Thanks for the laugh.


----------



## Fowlmouth (Oct 4, 2008)

DuckDom said:


> Anybody have an extra seat to spare on an airboat this weekend I've walked miles and miles scouting, found some birds on the GSL but need a boat to get out there


How your sentence should have started out............"I have a crisp $100 bill if anyone is willing to take me out on an airboat"


----------



## LostLouisianian (Oct 11, 2010)

I just came up with a billion dollar idea...Uber Airboat App...:grin:


----------



## Clarq (Jul 21, 2011)

LostLouisianian said:


> I just came up with a billion dollar idea...Uber Airboat App...:grin:


I'd probably try that at least once. I already know where I'd want to go. All I lack is the $50k to make it happen.


----------



## JerryH (Jun 17, 2014)

Clarq said:


> I'd probably try that at least once. I already know where I'd want to go. All I lack is the $50k to make it happen.


 50k? Hell you can get the King of the Marsh for a mere $38k!! Check out KSL.

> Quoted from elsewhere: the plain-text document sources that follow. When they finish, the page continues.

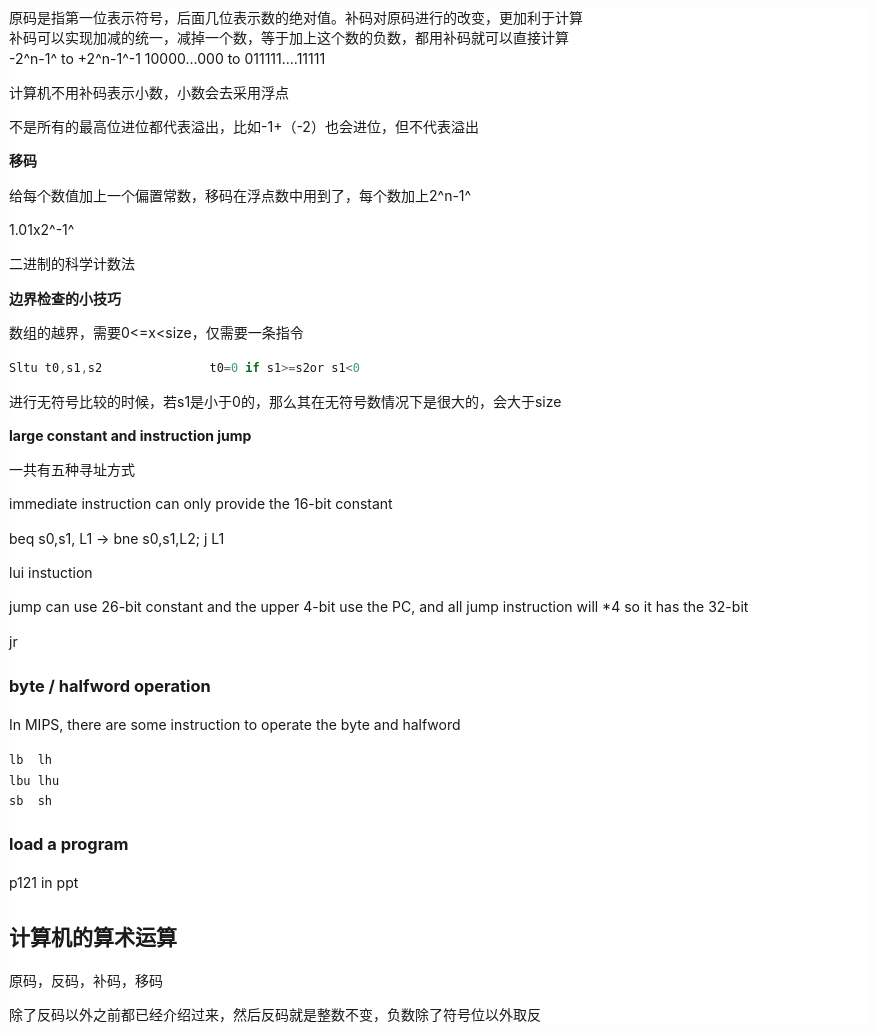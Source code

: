 原码是指第一位表示符号，后面几位表示数的绝对值。补码对原码进行的改变，更加利于计算  
补码可以实现加减的统一，减掉一个数，等于加上这个数的负数，都用补码就可以直接计算  
-2^n-1^ to +2^n-1^-1  10000...000 to 011111....11111

计算机不用补码表示小数，小数会去采用浮点

不是所有的最高位进位都代表溢出，比如-1+（-2）也会进位，但不代表溢出

**移码**

给每个数值加上一个偏置常数，移码在浮点数中用到了，每个数加上2^n-1^

1.01x2^-1^

二进制的科学计数法

**边界检查的小技巧**

数组的越界，需要0<=x<size，仅需要一条指令

```cpp
Sltu t0,s1,s2               t0=0 if s1>=s2or s1<0
```

进行无符号比较的时候，若s1是小于0的，那么其在无符号数情况下是很大的，会大于size

**large constant and instruction jump**

一共有五种寻址方式

immediate instruction can only provide the 16-bit constant

beq s0,s1, L1 -> bne s0,s1,L2;    j L1

lui instuction

jump can use 26-bit constant and the upper 4-bit use the PC, and all jump instruction will *4 so it has the 32-bit

jr

### byte / halfword operation

In MIPS, there are some instruction to operate the byte and halfword

```cpp
lb  lh
lbu lhu
sb  sh
```

### load a program

p121 in ppt

## 计算机的算术运算

原码，反码，补码，移码

除了反码以外之前都已经介绍过来，然后反码就是整数不变，负数除了符号位以外取反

I love it when the high dollar D-*&#'s loose interest.


----------



## paddler (Jul 17, 2009)

JerryH said:


> 50k? Hell you can get the King of the Marsh for a mere $38k!! Check out KSL.
> 
> I love it when the high dollar D-*&#'s loose interest.


I "hunted" with that dude once. Not pretty. :shock::mrgreen:


----------



## doe patrol (Dec 3, 2015)

Fowlmouth said:


> How your sentence should have started out............"I have a crisp $100 bill if anyone is willing to take me out on an airboat"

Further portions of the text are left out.